I studied History at Sydney University in a fortunate moment, looking back on it. Among my Ancient History lecturers in 1960 was Edwin Judge, “distinguished for his studies on the first Roman emperor, Augustus, and still more for his monographs on the social and structural aspects of early Christianity in the Roman empire, and how the Romans responded to it.” In 1961 I (and Philip Ruddock) studied 18th century European History under John McManners and English History under the quite amazing Mr Stephen. I wrote an essay that year on Edward Gibbon. Then in 1962 I came first in Asian History, taught by two more stars: Marjorie Jacobs on India and Ian Nish on China and Japan: see that review of his Japanese Foreign Policy in the Interwar Period: “Numerous scholars have written about Japanese foreign policy in the interwar period, and one is tempted to wonder if yet another account is genuinely needed, but when it comes from the pen of such a senior historian as Ian Nish, the answer is a resounding ‘yes.’ Nish has produced an archetypical study through his careful collection of evidence, through his judicious assessments, and through his lucid presentation: in short, this study is a hallmark of professional maturity and sophistication.” That year my essays, more successful than the Gibbon had been, were on Ram Mohan Roy and Mao Tse Tung and Chiang Kai Shek. Very exotic for 1962.

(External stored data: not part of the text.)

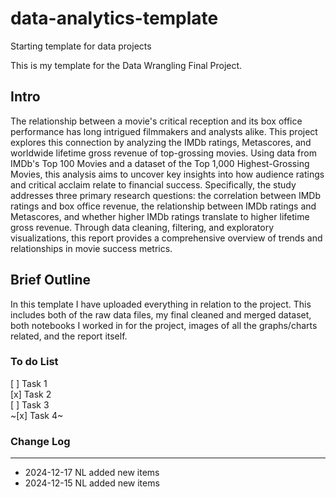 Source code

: # data-analytics-template
Starting template for data projects

This is my template for the Data Wrangling Final Project.

## Intro

The relationship between a movie's critical reception and its box office performance has long intrigued filmmakers and analysts alike. This project explores this connection by analyzing the IMDb ratings, Metascores, and worldwide lifetime gross revenue of top-grossing movies. Using data from IMDb's Top 100 Movies and a dataset of the Top 1,000 Highest-Grossing Movies, this analysis aims to uncover key insights into how audience ratings and critical acclaim relate to financial success. Specifically, the study addresses three primary research questions: the correlation between IMDb ratings and box office revenue, the relationship between IMDb ratings and Metascores, and whether higher IMDb ratings translate to higher lifetime gross revenue. Through data cleaning, filtering, and exploratory visualizations, this report provides a comprehensive overview of trends and relationships in movie success metrics. 






## Brief Outline
In this template I have uploaded everything in relation to the project. This includes both of the raw data files, my final cleaned and merged dataset, both notebooks I worked in for the project, images of all the graphs/charts related, and the report itself. 










### To do List

[ ] Task 1  
[x] Task 2  
[ ] Task 3   
~[x] Task 4~   

### Change Log


---
- 2024-12-17 NL added new items
-  2024-12-15 NL added new items   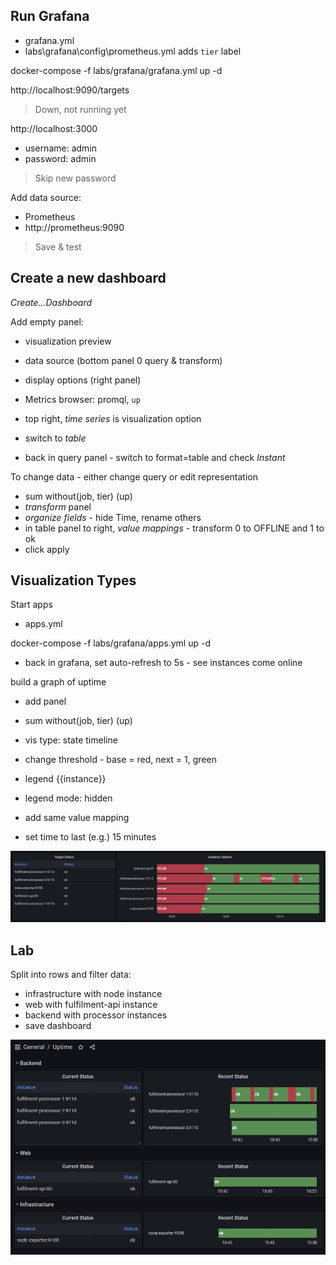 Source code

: 
## Run Grafana

- grafana.yml
- labs\grafana\config\prometheus.yml adds `tier` label

docker-compose -f labs/grafana/grafana.yml up -d

http://localhost:9090/targets

> Down, not running yet

http://localhost:3000

- username: admin
- password: admin

> Skip new password

Add data source:

- Prometheus
- http://prometheus:9090

> Save & test

## Create a new dashboard

_Create...Dashboard_

Add empty panel:

- visualization preview
- data source (bottom panel 0 query & transform)
- display options (right panel)

- Metrics browser: promql, `up`
- top right, _time series_ is visualization option
- switch to _table_
- back in query panel - switch to format=table and check _Instant_


To change data - either change query or edit representation

- sum without(job, tier) (up)
- _transform_ panel
- _organize fields_ - hide Time, rename others
- in table panel to right, _value mappings_ - transform 0 to OFFLINE and 1 to ok
- click apply

## Visualization Types

Start apps

- apps.yml

docker-compose -f labs/grafana/apps.yml up -d

- back in grafana, set auto-refresh to 5s - see instances come online

build a graph of uptime

- add panel
- sum without(job, tier) (up)
- vis type: state timeline
- change threshold - base = red, next = 1, green
- legend {{instance}}
- legend mode: hidden
- add same value mapping

- set time to last (e.g.) 15 minutes

![](../../img/grafana-uptime.png)

## Lab

Split into rows and filter data:

- infrastructure with node instance
- web with fulfilment-api instance
- backend with processor instances
- save dashboard

![](../../img/grafana-uptime-dashboard.png)


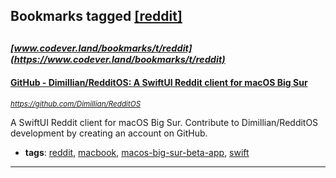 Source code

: ## Bookmarks tagged [[reddit]](https://www.codever.land/search?q=[reddit])

_<sup><sup>[www.codever.land/bookmarks/t/reddit](https://www.codever.land/bookmarks/t/reddit)</sup></sup>_
---
#### [GitHub - Dimillian/RedditOS: A SwiftUI Reddit client for macOS Big Sur](https://github.com/Dimillian/RedditOS)
_<sup>https://github.com/Dimillian/RedditOS</sup>_

A SwiftUI Reddit client for macOS Big Sur. Contribute to Dimillian/RedditOS development by creating an account on GitHub.
* **tags**: [reddit](../tagged/reddit.md), [macbook](../tagged/macbook.md), [macos-big-sur-beta-app](../tagged/macos-big-sur-beta-app.md), [swift](../tagged/swift.md)
---
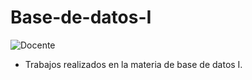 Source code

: # Base-de-datos-I
![Docente](https://img.shields.io/badge/Docente-Juan_Pablo_Valdés-%RGB17151.svg?style=for-the-badge&logo=Docente)

* Trabajos realizados en la materia de base de datos I.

So, good fortune for me, and an approach to History that has never left me. I am not a raging left-winger when it comes to historiography; indeed, I am generally comfortable with Richard Evans, In Defence of History, despite the pomo rubbishing Antony Easthope gives it in that review! But then I am also a great fan of Stuart Macintyre and Anna Clark, The History Wars. And I actually enjoy Manning Clark, as literature as much as history.
So it was a nice coincidence that yesterday in Deus Lo Vult “Clayton Northcutt” (Thomas) wrote a very strong commendation of a course he is doing at Sydney University right now: Studying imperialism at Sydney University…. This sounds like a course I wish I could have done! While the writer of Deus Lo Vult is given to acts of ventriloquy that have fooled many (me among them) in the past, this entry is in propria persona. I could have a nice chat with him though, were it possible, on the status of “facts” in History. I could have that chat too with John Howard, but he wouldn’t listen. Simply put, there’s a shitload of “facts” out there, more than anyone could ever process. Selection and interpretation are all: that’s where historiography begins, and ever has, from Herodotus to the present day.